Diane Bondareff
Josef Sorett serves as dean of Columbia College, the Henry L. and Lucy G. Moses Professor and Vice President for Undergraduate Education at Columbia University. As the College’s chief academic and executive officer, Dean Sorett’s central focus is to ensure that students have the best possible experience inside and outside the classroom. The dean stewards the College curriculum, as well as the other academic, co-curricular and programmatic services that form the foundation of the student experience at the College and across Columbia’s undergraduate schools.
Prior to his current roles, Dean Sorett chaired the Department of Religion; directed the Center on African-American Religion, Sexual Politics & Social Justice; and was director of undergraduate studies in the Departments of Religion and African American and African Diaspora Studies. A recipient of Columbia’s Lenfest Distinguished Faculty Award (2018) and Presidential Award for Teaching Excellence (2022), he has also sat on numerous departmental and University-wide committees, councils and boards, including the Joint Committee on Instruction, which oversees the College and General Studies, the Faculty of Arts and Sciences Policy Planning Committee, and the Inclusive Public Safety Advisory Committee.

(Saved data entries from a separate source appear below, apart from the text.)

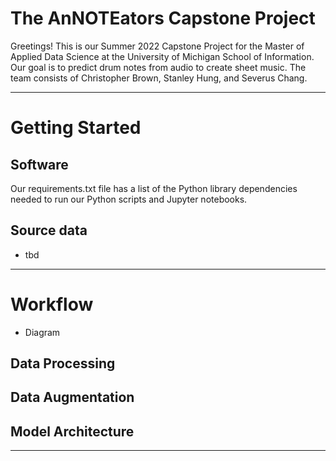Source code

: # The AnNOTEators Capstone Project
Greetings! This is our Summer 2022 Capstone Project for the Master of Applied Data Science at the University of Michigan School of Information. Our goal is to predict drum notes from audio to create sheet music. The team consists of Christopher Brown, Stanley Hung, and Severus Chang.  

----
# Getting Started

## Software
Our requirements.txt file has a list of the Python library dependencies needed to run our Python scripts and Jupyter notebooks.

## Source data  
- tbd

----

# Workflow

- Diagram

## Data Processing

## Data Augmentation

## Model Architecture

----
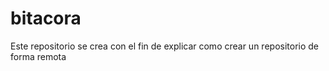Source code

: # bitacora
Este repositorio se crea con el fin de explicar como crear un repositorio de forma remota
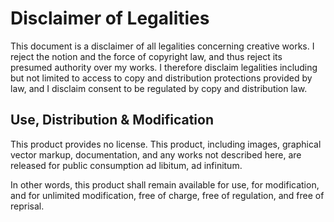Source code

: # Disclaimer of Legalities

This document is a disclaimer of all legalities concerning creative works. I reject the notion and the force of copyright law, and thus reject its presumed authority over my works. I therefore disclaim legalities including but not limited to access to copy and distribution protections provided by law, and I disclaim consent to be regulated by copy and distribution law.

## Use, Distribution & Modification

This product provides no license. This product, including images, graphical vector markup, documentation, and any works not described here, are released for public consumption ad libitum, ad infinitum.

In other words, this product shall remain available for use, for modification, and for unlimited modification, free of charge, free of regulation, and free of reprisal.
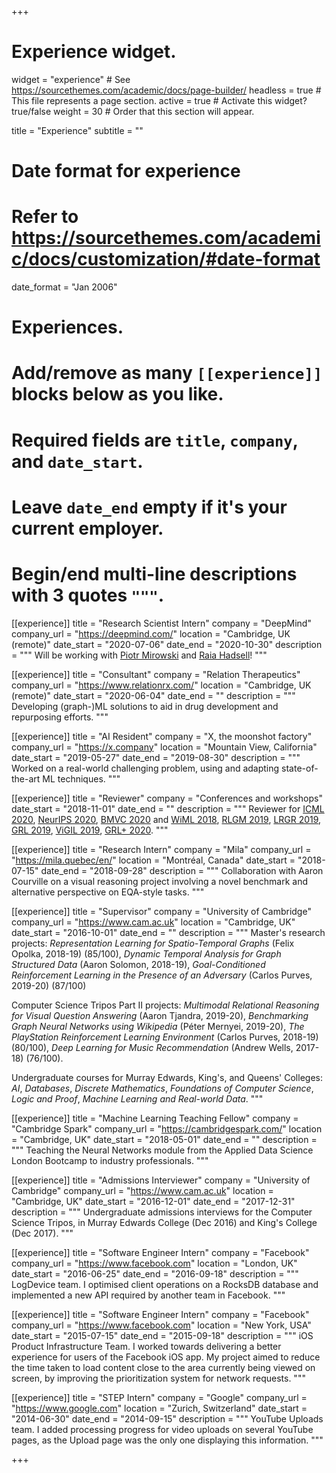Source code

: +++
# Experience widget.
widget = "experience"  # See https://sourcethemes.com/academic/docs/page-builder/
headless = true  # This file represents a page section.
active = true  # Activate this widget? true/false
weight = 30  # Order that this section will appear.

title = "Experience"
subtitle = ""

# Date format for experience
#   Refer to https://sourcethemes.com/academic/docs/customization/#date-format
date_format = "Jan 2006"

# Experiences.
#   Add/remove as many `[[experience]]` blocks below as you like.
#   Required fields are `title`, `company`, and `date_start`.
#   Leave `date_end` empty if it's your current employer.
#   Begin/end multi-line descriptions with 3 quotes `"""`.

[[experience]]
  title = "Research Scientist Intern"
  company = "DeepMind"
  company_url = "https://deepmind.com/"
  location = "Cambridge, UK (remote)"
  date_start = "2020-07-06"
  date_end = "2020-10-30"
  description = """
  Will be working with [Piotr Mirowski](https://piotrmirowski.com/) and [Raia Hadsell](http://raiahadsell.com/index.html)!
  """
  
[[experience]]
  title = "Consultant"
  company = "Relation Therapeutics"
  company_url = "https://www.relationrx.com/"
  location = "Cambridge, UK (remote)"
  date_start = "2020-06-04"
  date_end = ""
  description = """
  Developing (graph-)ML solutions to aid in drug development and repurposing efforts.
  """

[[experience]]
  title = "AI Resident"
  company = "X, the moonshot factory"
  company_url = "https://x.company"
  location = "Mountain View, California"
  date_start = "2019-05-27"
  date_end = "2019-08-30"
  description = """
  Worked on a real-world challenging problem, using and adapting state-of-the-art ML techniques.
  """
  
 [[experience]]
  title = "Reviewer"
  company = "Conferences and workshops"
  date_start = "2018-11-01"
  date_end = ""
  description = """
  Reviewer for [ICML 2020](https://icml.cc/), [NeurIPS 2020](https://neurips.cc/), [BMVC 2020](https://britishmachinevisionassociation.github.io/bmvc) and [WiML 2018](https://wimlworkshop.org/2018/), [RLGM 2019](https://rlgm.github.io/pcom/), [LRGR 2019](https://graphreason.github.io/), [GRL 2019](https://grlearning.github.io/pcom/), [ViGIL 2019](https://vigilworkshop.github.io/), [GRL+ 2020](https://grlplus.github.io/).
  """

[[experience]]
  title = "Research Intern"
  company = "Mila"
  company_url = "https://mila.quebec/en/"
  location = "Montréal, Canada"
  date_start = "2018-07-15"
  date_end = "2018-09-28"
  description = """
  Collaboration with Aaron Courville on a visual reasoning project involving a novel benchmark and alternative perspective on EQA-style tasks.
  """

[[experience]]
  title = "Supervisor"
  company = "University of Cambridge"
  company_url = "https://www.cam.ac.uk"
  location = "Cambridge, UK"
  date_start = "2016-10-01"
  date_end = ""
  description = """
  Master's research projects:
  _Representation Learning for Spatio-Temporal Graphs_ (Felix Opolka, 2018-19) (85/100), _Dynamic Temporal Analysis for Graph Structured Data_ (Aaron Solomon, 2018-19), _Goal-Conditioned Reinforcement Learning in the Presence of an Adversary_ (Carlos Purves, 2019-20) (87/100)

  Computer Science Tripos Part II projects: _Multimodal Relational Reasoning for Visual Question Answering_ (Aaron Tjandra, 2019-20), _Benchmarking Graph Neural Networks using Wikipedia_ (Péter Mernyei, 2019-20), _The PlayStation Reinforcement Learning Environment_ (Carlos Purves, 2018-19) (80/100), _Deep Learning for Music Recommendation_ (Andrew Wells, 2017-18) (76/100).

  Undergraduate courses for Murray Edwards, King's, and Queens' Colleges:
  _AI_, _Databases_, _Discrete Mathematics_, _Foundations of Computer Science_,
  _Logic and Proof_, _Machine Learning and Real-world Data_.
  """

[[experience]]
  title = "Machine Learning Teaching Fellow"
  company = "Cambridge Spark"
  company_url = "https://cambridgespark.com/"
  location = "Cambridge, UK"
  date_start = "2018-05-01"
  date_end = ""
  description = """
  Teaching the Neural Networks module from the Applied Data Science London Bootcamp to industry professionals.
  """

[[experience]]
  title = "Admissions Interviewer"
  company = "University of Cambridge"
  company_url = "https://www.cam.ac.uk"
  location = "Cambridge, UK"
  date_start = "2016-12-01"
  date_end = "2017-12-31"
  description = """
  Undergraduate admissions interviews for the Computer Science Tripos, in Murray Edwards College (Dec 2016) and King's College (Dec 2017).
  """

[[experience]]
  title = "Software Engineer Intern"
  company = "Facebook"
  company_url = "https://www.facebook.com"
  location = "London, UK"
  date_start = "2016-06-25"
  date_end = "2016-09-18"
  description = """
  LogDevice team. I optimised client operations on a RocksDB database and implemented a new API required by another team in Facebook.
  """

[[experience]]
  title = "Software Engineer Intern"
  company = "Facebook"
  company_url = "https://www.facebook.com"
  location = "New York, USA"
  date_start = "2015-07-15"
  date_end = "2015-09-18"
  description = """
  iOS Product Infrastructure Team. I worked towards delivering a better experience for users of the Facebook iOS app. My project aimed to reduce the time taken to load content close to the area currently being viewed on screen, by improving the prioritization system for network requests.
  """


[[experience]]
  title = "STEP Intern"
  company = "Google"
  company_url = "https://www.google.com"
  location = "Zurich, Switzerland"
  date_start = "2014-06-30"
  date_end = "2014-09-15"
  description = """
  YouTube Uploads team. I added processing progress for video uploads on several YouTube pages, as the Upload page was the only one displaying this information.
  """

+++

As an interdisciplinary scholar of religion and race in the Americas, Dean Sorett employs primarily historical and literary approaches to the study of religion in Black communities and cultures in the United States, straddling the disciplines of history, literature, religion, art and music. His first book, Spirit in the Dark: A Religious History of Racial Aesthetics (Oxford, 2016), illuminates how religion has figured in debates about Black art and culture across the 20th century. His second book, an edited volume, The Sexual Politics of Black Churches, was published in 2022 by Columbia University Press. Dean Sorett's third book, Black is a Church: Christianity and the Contours of African American Life (Oxford), was published in 2023. He is currently working on a fourth, There’s a God on the Mic: Hip Hop’s (Surprising) Religious History.

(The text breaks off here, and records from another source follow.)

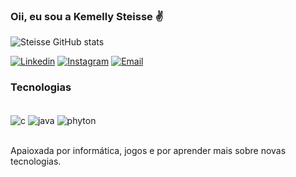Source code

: ### Oii, eu sou a Kemelly Steisse ✌️


![Steisse GitHub stats](https://github-readme-stats.vercel.app/api?username=KemellySt&show_icons=true&hide=contribs,prs&cache_seconds=86400&theme=shadow_blue)

[![Linkedin](https://img.shields.io/badge/LinkedIn-0077B5?style=for-the-badge&logo=linkedin&logoColor=white)](https://www.linkedin.com/in/kemelly-steisse-61b359216/)
[![Instagram](https://img.shields.io/badge/Instagram-E4405F?style=for-the-badge&logo=instagram&logoColor=white)](https://www.instagram.com/kemellyst/)
[![Email](https://img.shields.io/badge/Gmail-D14836?style=for-the-badge&logo=gmail&logoColor=white)](https://mail.google.com/mail/u/0/#inbox)

### Tecnologias
<div style="display: inline_black"><br>
  <img align="center" alt="c" src="https://img.shields.io/badge/C-00599C?style=for-the-badge&logo=c&logoColor=white"/>
  <img align="center" alt="java" src="https://img.shields.io/badge/Java-ED8B00?style=for-the-badge&logo=openjdk&logoColor=white"/>
  <img align="center" alt="phyton" src="https://img.shields.io/badge/Python-14354C?style=for-the-badge&logo=python&logoColor=white"/>
</div><br/>

Apaioxada por informática, jogos e por aprender mais sobre novas tecnologias.
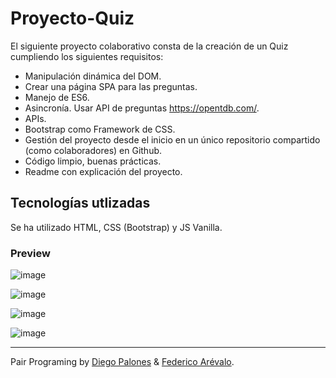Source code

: # Proyecto-Quiz

El siguiente proyecto colaborativo consta de la creación de un Quiz cumpliendo los siguientes requisitos:

- Manipulación dinámica del DOM.
- Crear una página SPA para las preguntas.
- Manejo de ES6.
- Asincronía. Usar API de preguntas https://opentdb.com/.
- APIs.
- Bootstrap como Framework de CSS.
- Gestión del proyecto desde el inicio en un único repositorio compartido (como colaboradores) en Github.
- Código limpio, buenas prácticas.
- Readme con explicación del proyecto.

## Tecnologías utlizadas

Se ha utilizado HTML, CSS (Bootstrap) y JS Vanilla. 

### Preview

![image](https://user-images.githubusercontent.com/105200893/196425161-ce975fc6-c4c9-4d79-af35-ebfb03283a97.png)

![image](https://user-images.githubusercontent.com/105200893/196424740-0fdc6b5a-b6fb-4ea3-9a56-4298a3064aec.png)

![image](https://user-images.githubusercontent.com/105200893/196424900-06770410-71d7-45ac-be7e-5416b0893cda.png)

![image](https://user-images.githubusercontent.com/105200893/196425091-80f3cd00-e7ec-44cc-a84b-598d4c358ff2.png)


---

Pair Programing by [Diego Palones](https://github.com/diegopalones) & [Federico Arévalo](https://github.com/Fede-Arevalo).
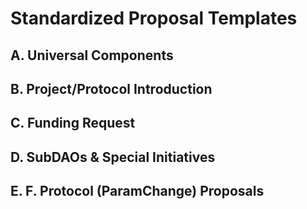 # Standardized Proposal Templates

## A. Universal Components

## B. Project/Protocol Introduction

## C. Funding Request

## D. SubDAOs & Special Initiatives

## E. F. Protocol (ParamChange) Proposals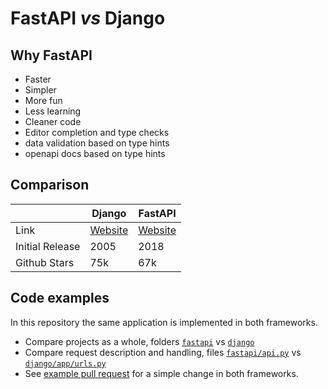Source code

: # FastAPI _vs_ Django

## Why FastAPI

- Faster
- Simpler
- More fun
- Less learning
- Cleaner code
- Editor completion and type checks
- data validation based on type hints
- openapi docs based on type hints


## Comparison

|                 | Django                                    | FastAPI                                  |
|-----------------|-------------------------------------------|------------------------------------------|
| Link            | [Website](https://www.djangoproject.com/) | [Website](https://fastapi.tiangolo.com/) |
| Initial Release | 2005                                      | 2018                                     |
| Github Stars    | 75k                                       | 67k                                      |


## Code examples

In this repository the same application is implemented in both frameworks.  

- Compare projects as a whole, folders [`fastapi`](https://github.com/moshe-pheno/fastapi-vs-django/tree/main/fastapi) vs [`django`](https://github.com/moshe-pheno/fastapi-vs-django/tree/main/django)
- Compare request description and handling, files [`fastapi/api.py`](https://github.com/moshe-pheno/fastapi-vs-django/blob/main/fastapi/api.py) vs [`django/app/urls.py`](https://github.com/moshe-pheno/fastapi-vs-django/blob/main/django/app/urls.py)
- See [example pull request](https://github.com/moshe-pheno/fastapi-vs-django/pull/1) for a simple change in both frameworks.


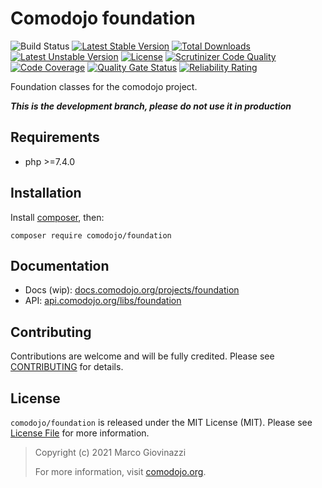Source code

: # Comodojo foundation

![Build Status](https://github.com/comodojo/foundation/workflows/build/badge.svg?branch=master) [![Latest Stable Version](https://poser.pugx.org/comodojo/foundation/v/stable)](https://packagist.org/packages/comodojo/foundation) [![Total Downloads](https://poser.pugx.org/comodojo/foundation/downloads)](https://packagist.org/packages/comodojo/foundation) [![Latest Unstable Version](https://poser.pugx.org/comodojo/foundation/v/unstable)](https://packagist.org/packages/comodojo/foundation) [![License](https://poser.pugx.org/comodojo/foundation/license)](https://packagist.org/packages/comodojo/foundation) [![Scrutinizer Code Quality](https://scrutinizer-ci.com/g/comodojo/foundation/badges/quality-score.png?b=master)](https://scrutinizer-ci.com/g/comodojo/foundation/?branch=master) [![Code Coverage](https://scrutinizer-ci.com/g/comodojo/foundation/badges/coverage.png?b=master)](https://scrutinizer-ci.com/g/comodojo/foundation/?branch=master) [![Quality Gate Status](https://sonarcloud.io/api/project_badges/measure?project=comodojo_foundation&metric=alert_status)](https://sonarcloud.io/dashboard?id=comodojo_foundation) [![Reliability Rating](https://sonarcloud.io/api/project_badges/measure?project=comodojo_foundation&metric=reliability_rating)](https://sonarcloud.io/dashboard?id=comodojo_foundation)

Foundation classes for the comodojo project.

***This is the development branch, please do not use it in production***

## Requirements

- php >=7.4.0

## Installation

Install [composer](https://getcomposer.org/), then:

`` composer require comodojo/foundation ``

## Documentation

- Docs (wip): [docs.comodojo.org/projects/foundation](https://docs.comodojo.org/projects/foundation/en/latest/)
- API: [api.comodojo.org/libs/foundation](https://api.comodojo.org/libs/foundation/master/)

## Contributing

Contributions are welcome and will be fully credited. Please see [CONTRIBUTING](CONTRIBUTING.md) for details.

## License

`` comodojo/foundation `` is released under the MIT License (MIT). Please see [License File](LICENSE) for more information.

> Copyright (c) 2021 Marco Giovinazzi
>
> For more information, visit [comodojo.org](https://comodojo.org).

Dean Sorett’s courses, including those in the Core Curriculum, African-American Studies and gospel music, are immensely popular. In his classrooms, students grapple with profound questions about culture, identity and race. They are challenged to think freely and critically about the people and ideas that have shaped our world.
Prior to joining Columbia’s faculty in 2009, Dean Sorett was a fellow at the W.E.B. Du Bois Research Institute at Harvard University, where he also completed his Ph.D. in African American Studies. He earned a B.S. from Oral Roberts University, an M.Div. in religion and literature from Boston University and a Ph.D. in African American studies from Harvard.